In training the model on randomly mixed labels, we received an AUC of 0.43, which reflects systematic misclassification rather than predictive power, as the model picked up on random patterns in the data. This result illustrates the random distribution expected in a sham model setup, with a marginal error. We further ran iterations of a ‘full’ matching in which patients were divided into clusters, each containing at least one prodromal or PD patient and one control, and the same pipeline as described above for the ‘optimal’ matching was used.

To compute the ability of the tRF-based and the clinical-based algorithms to classify patients (Extended Data Fig. 4g), we ran chi-square, first using the percentage of patients predicted by random distribution and then using the percentage of patients predicted by the clinical-based algorithm as the reference probability. This created a confusion matrix of two columns (predicted to be prodromal, predicted to be control) and two rows (is indeed prodromal, is indeed control). Comparing the matrix of the tRF-based algorithm to the reference clinical-based matrix enabled proving that the tRF-based algorithm predicted a higher number of true prodromal patients to be prodromal.

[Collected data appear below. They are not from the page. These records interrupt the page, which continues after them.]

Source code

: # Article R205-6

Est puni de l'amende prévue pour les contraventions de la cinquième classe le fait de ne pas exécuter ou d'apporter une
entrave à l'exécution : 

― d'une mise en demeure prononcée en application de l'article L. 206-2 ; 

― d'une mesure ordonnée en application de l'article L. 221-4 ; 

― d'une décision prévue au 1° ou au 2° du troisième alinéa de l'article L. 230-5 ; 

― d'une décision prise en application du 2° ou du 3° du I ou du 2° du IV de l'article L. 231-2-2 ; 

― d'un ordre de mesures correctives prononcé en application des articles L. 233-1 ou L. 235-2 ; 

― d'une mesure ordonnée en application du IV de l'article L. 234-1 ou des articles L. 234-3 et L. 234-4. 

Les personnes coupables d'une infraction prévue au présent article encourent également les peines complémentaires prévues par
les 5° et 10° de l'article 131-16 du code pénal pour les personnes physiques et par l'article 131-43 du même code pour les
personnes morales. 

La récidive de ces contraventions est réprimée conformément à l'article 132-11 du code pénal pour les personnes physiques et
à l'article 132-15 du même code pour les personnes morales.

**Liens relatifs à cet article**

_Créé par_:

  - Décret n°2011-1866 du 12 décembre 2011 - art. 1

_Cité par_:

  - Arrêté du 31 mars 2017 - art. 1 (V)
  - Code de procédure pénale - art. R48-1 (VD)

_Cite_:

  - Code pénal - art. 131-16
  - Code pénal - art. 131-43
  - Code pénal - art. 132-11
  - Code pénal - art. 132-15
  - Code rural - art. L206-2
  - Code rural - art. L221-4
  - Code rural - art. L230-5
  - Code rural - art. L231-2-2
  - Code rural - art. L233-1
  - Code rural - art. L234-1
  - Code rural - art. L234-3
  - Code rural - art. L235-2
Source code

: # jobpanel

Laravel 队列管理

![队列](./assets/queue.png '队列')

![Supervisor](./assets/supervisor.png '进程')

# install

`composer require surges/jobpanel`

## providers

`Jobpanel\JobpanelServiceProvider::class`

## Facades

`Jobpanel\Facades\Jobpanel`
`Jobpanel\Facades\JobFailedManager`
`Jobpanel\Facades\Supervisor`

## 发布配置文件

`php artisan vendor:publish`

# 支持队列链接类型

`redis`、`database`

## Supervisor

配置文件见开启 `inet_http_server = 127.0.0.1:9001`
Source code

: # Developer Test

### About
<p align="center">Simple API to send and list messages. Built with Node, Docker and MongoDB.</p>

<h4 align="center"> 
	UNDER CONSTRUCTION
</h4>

Checking random motifs for the ability to segregate prodromal from control patients

First, we extracted all options of 14-nt-long sequences found in the PPMI-expressed tRFs. For example, for a tRF with the length of 30 nt, we regarded each of the sequences produced from nucleotides 1–14, 2–15, 3–16… 17–30 as a potential motif. We than created 10,000 couples of randomly selected motifs and, for each couple, ran the same process as described above (namely, for each patient, we summed the counts for each of these motifs and calculated the ratio between the sums). We then normalized the ratio for each pair of optimally matched prodromal and control patients by dividing both by the mean of the pair’s ratio. We ran GMB analysis and extracted the yielded AUC.

Reporting summary

Further information on research design is available in the Nature Portfolio Reporting Summary linked to this article.